TASK STATEMENT
Give the records again, word for word.

[Saved data entries]
·····
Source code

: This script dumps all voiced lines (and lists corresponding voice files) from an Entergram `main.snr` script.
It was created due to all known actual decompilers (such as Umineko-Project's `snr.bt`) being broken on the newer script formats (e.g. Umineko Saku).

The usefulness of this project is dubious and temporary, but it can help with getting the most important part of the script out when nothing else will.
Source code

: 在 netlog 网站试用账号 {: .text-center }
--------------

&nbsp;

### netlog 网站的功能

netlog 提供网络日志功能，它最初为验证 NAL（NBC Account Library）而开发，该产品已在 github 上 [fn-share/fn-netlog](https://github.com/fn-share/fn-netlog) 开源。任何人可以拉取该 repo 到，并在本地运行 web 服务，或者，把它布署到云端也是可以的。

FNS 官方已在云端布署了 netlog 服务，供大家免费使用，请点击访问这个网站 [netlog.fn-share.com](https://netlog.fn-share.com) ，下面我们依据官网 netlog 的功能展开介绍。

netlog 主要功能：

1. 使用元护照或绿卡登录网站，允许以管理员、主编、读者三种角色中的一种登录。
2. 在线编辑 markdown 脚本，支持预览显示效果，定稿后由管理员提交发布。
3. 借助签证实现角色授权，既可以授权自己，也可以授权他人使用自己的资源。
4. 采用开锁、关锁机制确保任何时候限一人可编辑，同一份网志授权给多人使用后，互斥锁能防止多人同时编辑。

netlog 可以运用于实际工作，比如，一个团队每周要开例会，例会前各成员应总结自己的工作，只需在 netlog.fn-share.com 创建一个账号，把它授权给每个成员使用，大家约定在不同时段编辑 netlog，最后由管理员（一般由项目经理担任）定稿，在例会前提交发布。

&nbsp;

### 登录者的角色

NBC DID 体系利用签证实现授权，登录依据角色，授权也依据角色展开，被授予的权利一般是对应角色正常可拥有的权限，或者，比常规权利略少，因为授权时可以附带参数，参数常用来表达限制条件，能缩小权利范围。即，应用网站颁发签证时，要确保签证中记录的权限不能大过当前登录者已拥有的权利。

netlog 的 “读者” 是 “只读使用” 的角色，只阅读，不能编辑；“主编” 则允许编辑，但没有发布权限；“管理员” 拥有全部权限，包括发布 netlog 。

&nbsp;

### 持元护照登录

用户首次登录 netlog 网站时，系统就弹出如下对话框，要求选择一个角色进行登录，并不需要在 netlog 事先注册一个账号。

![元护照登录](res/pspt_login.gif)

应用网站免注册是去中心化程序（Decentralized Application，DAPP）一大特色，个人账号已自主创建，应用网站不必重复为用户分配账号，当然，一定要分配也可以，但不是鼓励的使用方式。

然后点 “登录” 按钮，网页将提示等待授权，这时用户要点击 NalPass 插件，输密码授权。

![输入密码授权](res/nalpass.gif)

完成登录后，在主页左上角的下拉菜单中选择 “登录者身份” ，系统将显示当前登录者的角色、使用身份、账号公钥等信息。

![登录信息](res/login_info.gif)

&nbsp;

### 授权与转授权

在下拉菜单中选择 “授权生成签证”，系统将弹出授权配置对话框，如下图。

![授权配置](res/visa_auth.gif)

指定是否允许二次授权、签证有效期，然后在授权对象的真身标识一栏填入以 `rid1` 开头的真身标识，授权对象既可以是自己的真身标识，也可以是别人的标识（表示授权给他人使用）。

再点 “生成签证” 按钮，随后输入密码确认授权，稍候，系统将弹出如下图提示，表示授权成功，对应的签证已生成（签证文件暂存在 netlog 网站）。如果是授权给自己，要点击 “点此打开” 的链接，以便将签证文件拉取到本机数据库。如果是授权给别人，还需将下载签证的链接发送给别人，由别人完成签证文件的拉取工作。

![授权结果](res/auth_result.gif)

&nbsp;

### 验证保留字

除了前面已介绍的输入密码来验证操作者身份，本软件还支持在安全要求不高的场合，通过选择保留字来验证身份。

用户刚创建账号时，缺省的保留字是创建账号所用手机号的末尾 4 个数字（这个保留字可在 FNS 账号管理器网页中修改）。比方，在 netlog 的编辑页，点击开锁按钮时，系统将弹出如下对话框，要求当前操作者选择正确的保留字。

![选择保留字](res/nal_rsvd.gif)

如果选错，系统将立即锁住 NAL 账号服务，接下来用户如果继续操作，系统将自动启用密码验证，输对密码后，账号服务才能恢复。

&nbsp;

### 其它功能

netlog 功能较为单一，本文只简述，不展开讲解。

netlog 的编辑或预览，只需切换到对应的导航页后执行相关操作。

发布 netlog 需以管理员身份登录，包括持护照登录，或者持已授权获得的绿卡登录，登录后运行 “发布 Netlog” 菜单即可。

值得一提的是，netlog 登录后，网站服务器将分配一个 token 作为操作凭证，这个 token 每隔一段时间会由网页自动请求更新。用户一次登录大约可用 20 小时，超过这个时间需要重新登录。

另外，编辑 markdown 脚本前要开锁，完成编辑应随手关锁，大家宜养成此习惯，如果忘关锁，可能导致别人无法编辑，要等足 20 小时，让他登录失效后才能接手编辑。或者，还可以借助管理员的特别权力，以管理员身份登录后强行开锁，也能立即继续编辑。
·····
WRITTEN SOLUTION
Source code

: This script dumps all voiced lines (and lists corresponding voice files) from an Entergram `main.snr` script.
It was created due to all known actual decompilers (such as Umineko-Project's `snr.bt`) being broken on the newer script formats (e.g. Umineko Saku).

The usefulness of this project is dubious and temporary, but it can help with getting the most important part of the script out when nothing else will.
Source code

: 在 netlog 网站试用账号 {: .text-center }
--------------

&nbsp;

### netlog 网站的功能

netlog 提供网络日志功能，它最初为验证 NAL（NBC Account Library）而开发，该产品已在 github 上 [fn-share/fn-netlog](https://github.com/fn-share/fn-netlog) 开源。任何人可以拉取该 repo 到，并在本地运行 web 服务，或者，把它布署到云端也是可以的。

FNS 官方已在云端布署了 netlog 服务，供大家免费使用，请点击访问这个网站 [netlog.fn-share.com](https://netlog.fn-share.com) ，下面我们依据官网 netlog 的功能展开介绍。

netlog 主要功能：

1. 使用元护照或绿卡登录网站，允许以管理员、主编、读者三种角色中的一种登录。
2. 在线编辑 markdown 脚本，支持预览显示效果，定稿后由管理员提交发布。
3. 借助签证实现角色授权，既可以授权自己，也可以授权他人使用自己的资源。
4. 采用开锁、关锁机制确保任何时候限一人可编辑，同一份网志授权给多人使用后，互斥锁能防止多人同时编辑。

netlog 可以运用于实际工作，比如，一个团队每周要开例会，例会前各成员应总结自己的工作，只需在 netlog.fn-share.com 创建一个账号，把它授权给每个成员使用，大家约定在不同时段编辑 netlog，最后由管理员（一般由项目经理担任）定稿，在例会前提交发布。

&nbsp;

### 登录者的角色

NBC DID 体系利用签证实现授权，登录依据角色，授权也依据角色展开，被授予的权利一般是对应角色正常可拥有的权限，或者，比常规权利略少，因为授权时可以附带参数，参数常用来表达限制条件，能缩小权利范围。即，应用网站颁发签证时，要确保签证中记录的权限不能大过当前登录者已拥有的权利。

netlog 的 “读者” 是 “只读使用” 的角色，只阅读，不能编辑；“主编” 则允许编辑，但没有发布权限；“管理员” 拥有全部权限，包括发布 netlog 。

&nbsp;

### 持元护照登录

用户首次登录 netlog 网站时，系统就弹出如下对话框，要求选择一个角色进行登录，并不需要在 netlog 事先注册一个账号。

![元护照登录](res/pspt_login.gif)

应用网站免注册是去中心化程序（Decentralized Application，DAPP）一大特色，个人账号已自主创建，应用网站不必重复为用户分配账号，当然，一定要分配也可以，但不是鼓励的使用方式。

然后点 “登录” 按钮，网页将提示等待授权，这时用户要点击 NalPass 插件，输密码授权。

![输入密码授权](res/nalpass.gif)

完成登录后，在主页左上角的下拉菜单中选择 “登录者身份” ，系统将显示当前登录者的角色、使用身份、账号公钥等信息。

![登录信息](res/login_info.gif)

&nbsp;

### 授权与转授权

在下拉菜单中选择 “授权生成签证”，系统将弹出授权配置对话框，如下图。

![授权配置](res/visa_auth.gif)

指定是否允许二次授权、签证有效期，然后在授权对象的真身标识一栏填入以 `rid1` 开头的真身标识，授权对象既可以是自己的真身标识，也可以是别人的标识（表示授权给他人使用）。

再点 “生成签证” 按钮，随后输入密码确认授权，稍候，系统将弹出如下图提示，表示授权成功，对应的签证已生成（签证文件暂存在 netlog 网站）。如果是授权给自己，要点击 “点此打开” 的链接，以便将签证文件拉取到本机数据库。如果是授权给别人，还需将下载签证的链接发送给别人，由别人完成签证文件的拉取工作。

![授权结果](res/auth_result.gif)

&nbsp;

### 验证保留字

除了前面已介绍的输入密码来验证操作者身份，本软件还支持在安全要求不高的场合，通过选择保留字来验证身份。

用户刚创建账号时，缺省的保留字是创建账号所用手机号的末尾 4 个数字（这个保留字可在 FNS 账号管理器网页中修改）。比方，在 netlog 的编辑页，点击开锁按钮时，系统将弹出如下对话框，要求当前操作者选择正确的保留字。

![选择保留字](res/nal_rsvd.gif)

如果选错，系统将立即锁住 NAL 账号服务，接下来用户如果继续操作，系统将自动启用密码验证，输对密码后，账号服务才能恢复。

&nbsp;

### 其它功能

netlog 功能较为单一，本文只简述，不展开讲解。

netlog 的编辑或预览，只需切换到对应的导航页后执行相关操作。

发布 netlog 需以管理员身份登录，包括持护照登录，或者持已授权获得的绿卡登录，登录后运行 “发布 Netlog” 菜单即可。

值得一提的是，netlog 登录后，网站服务器将分配一个 token 作为操作凭证，这个 token 每隔一段时间会由网页自动请求更新。用户一次登录大约可用 20 小时，超过这个时间需要重新登录。

另外，编辑 markdown 脚本前要开锁，完成编辑应随手关锁，大家宜养成此习惯，如果忘关锁，可能导致别人无法编辑，要等足 20 小时，让他登录失效后才能接手编辑。或者，还可以借助管理员的特别权力，以管理员身份登录后强行开锁，也能立即继续编辑。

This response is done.